> _EXERCISE INSTRUCTIONS_: Pull every line containing "each" out of the material below.

————————

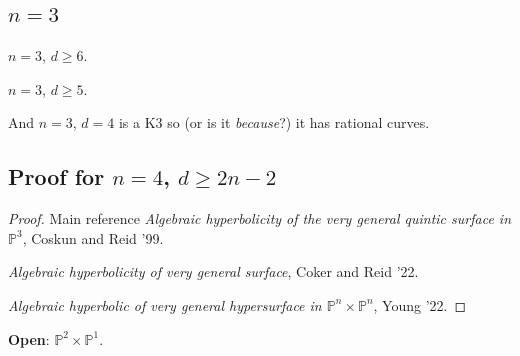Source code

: \subsection{$n=3$}

\begin{thm}[Xu, '94]\leavevmode
$n=3$, $d \geq  6$.
\end{thm}

\begin{thm}\leavevmode
$n=3$, $d \geq 5$.
\end{thm}

And $n=3$, $d=4$ is a  K3 so (or is it \textit{because}?)  it has rational curves.

\subsection{Proof for $n=4$, $d\geq 2n-2$}


\begin{proof}\leavevmode
	Main reference  \textit{Algebraic hyperbolicity of the very general quintic surface in $\mathbb{P}^3$}, Coskun and Reid '99.

	\textit{Algebraic hyperbolicity of very general surface}, Coker and Reid '22.

	\textit{Algebraic hyperbolic of very general hypersurface in $\mathbb{P}^n\times\mathbb{P}^n$}, Young '22. 
\end{proof}

\textbf{Open}: $\mathbb{P}^2 \times \mathbb{P}^1$.

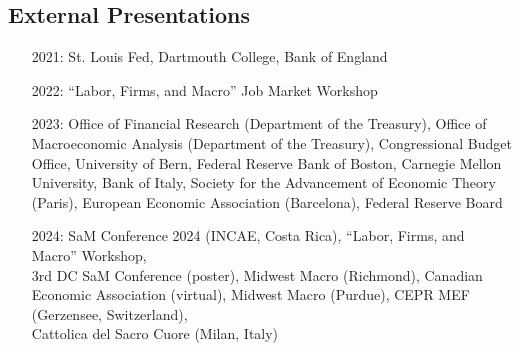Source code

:\documentclass[margin,line]{res}                          %
\newenvironment{list1}{
	\begin{list}{\ding{113}}{%
			\setlength{\itemsep}{0in}
			\setlength{\parsep}{0in} \setlength{\parskip}{0in}
			\setlength{\topsep}{0in} \setlength{\partopsep}{0in}
			\setlength{\leftmargin}{0.17in}}}{\end{list}}
\begin{document}
\begin{resume}
	\section{\sc External Presentations}
	\begin{list1}
		\item[]
		\begin{itemize}\setlength{\itemindent}{.3cm}
			\item[2021:]\makebox[0.1cm]{\hfill} St. Louis Fed, Dartmouth College, Bank of England\smallskip
			\item[2022:]\makebox[0.1cm]{\hfill} ``Labor, Firms, and Macro'' Job Market Workshop \smallskip
			\item[2023:]\makebox[0.1cm]{\hfill} Office of Financial Research (Department of the Treasury), Office of Macroeconomic \hspace*{0.55cm}Analysis (Department of the Treasury), Congressional Budget Office, University of Bern, \hspace*{0.55cm}Federal Reserve Bank of Boston, Carnegie Mellon University, Bank of Italy,  Society for \hspace*{0.55cm}the Advancement of Economic Theory (Paris), European Economic Association (Barcelona),
			\hspace*{0.55cm}Federal Reserve Board\smallskip
			\item[2024:]\makebox[0.1cm]{\hfill} SaM Conference 2024 (INCAE, Costa Rica), ``Labor, Firms, and Macro'' Workshop,\\ 
			\hspace*{0.55cm}3rd DC SaM Conference (poster), Midwest Macro (Richmond), Canadian Economic
			\hspace*{0.55cm}Association (virtual), Midwest Macro (Purdue), CEPR MEF (Gerzensee, Switzerland),\\
			\hspace*{0.55cm}Cattolica del Sacro Cuore (Milan, Italy)
		\end{itemize}		
	\end{list1}



\end{resume}
\end{document}
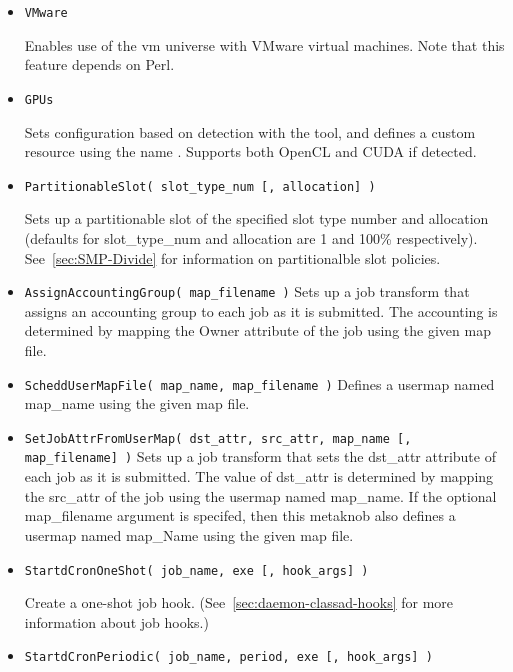 \begin{description}
\begin{itemize}
    \item \texttt{VMware}

    Enables use of the vm universe with VMware virtual machines.
    Note that this feature depends on Perl. 

    \item \texttt{GPUs}

    Sets configuration based on detection with the 
    tool, and defines a custom resource using the name .
    Supports both OpenCL and CUDA if detected. 

    \item \texttt{PartitionableSlot( slot\_type\_num [, allocation] )}

   	Sets up a partitionable slot of the specified slot type number
	and allocation (defaults for slot\_type\_num and allocation
	are 1 and 100\% respectively).
	See~\ref{sec:SMP-Divide} for information on partitionalble
	slot policies.
	
    \item \texttt{AssignAccountingGroup( map\_filename )}
	Sets up a  job transform that assigns an accounting group to
	each job as it is submitted. The accounting is determined by mapping the
	Owner attribute of the job using the given map file.

    \item \texttt{ScheddUserMapFile( map\_name, map\_filename )}
	Defines a  usermap named map\_name using the given map file.

    \item \texttt{SetJobAttrFromUserMap( dst\_attr, src\_attr, map\_name [, map\_filename] )}
	Sets up a  job transform that sets the dst\_attr attribute of each job
	as it is submitted. The value of dst\_attr is determined by mapping the src\_attr of the job
	using the usermap named map\_name.  If the optional map\_filename argument is specifed, then
	this metaknob also defines a  usermap named map\_Name using the given map file.

    \item \texttt{StartdCronOneShot( job\_name, exe [, hook\_args] )}

	Create a one-shot  job hook.
	(See~\ref{sec:daemon-classad-hooks} for more information about job hooks.)

    \item \texttt{StartdCronPeriodic( job\_name, period, exe [, hook\_args] )}


\end{itemize}
\end{description}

————————

> _EXERCISE ANSWER_:
	each job as it is submitted. The accounting is determined by mapping the
	Sets up a  job transform that sets the dst\_attr attribute of each job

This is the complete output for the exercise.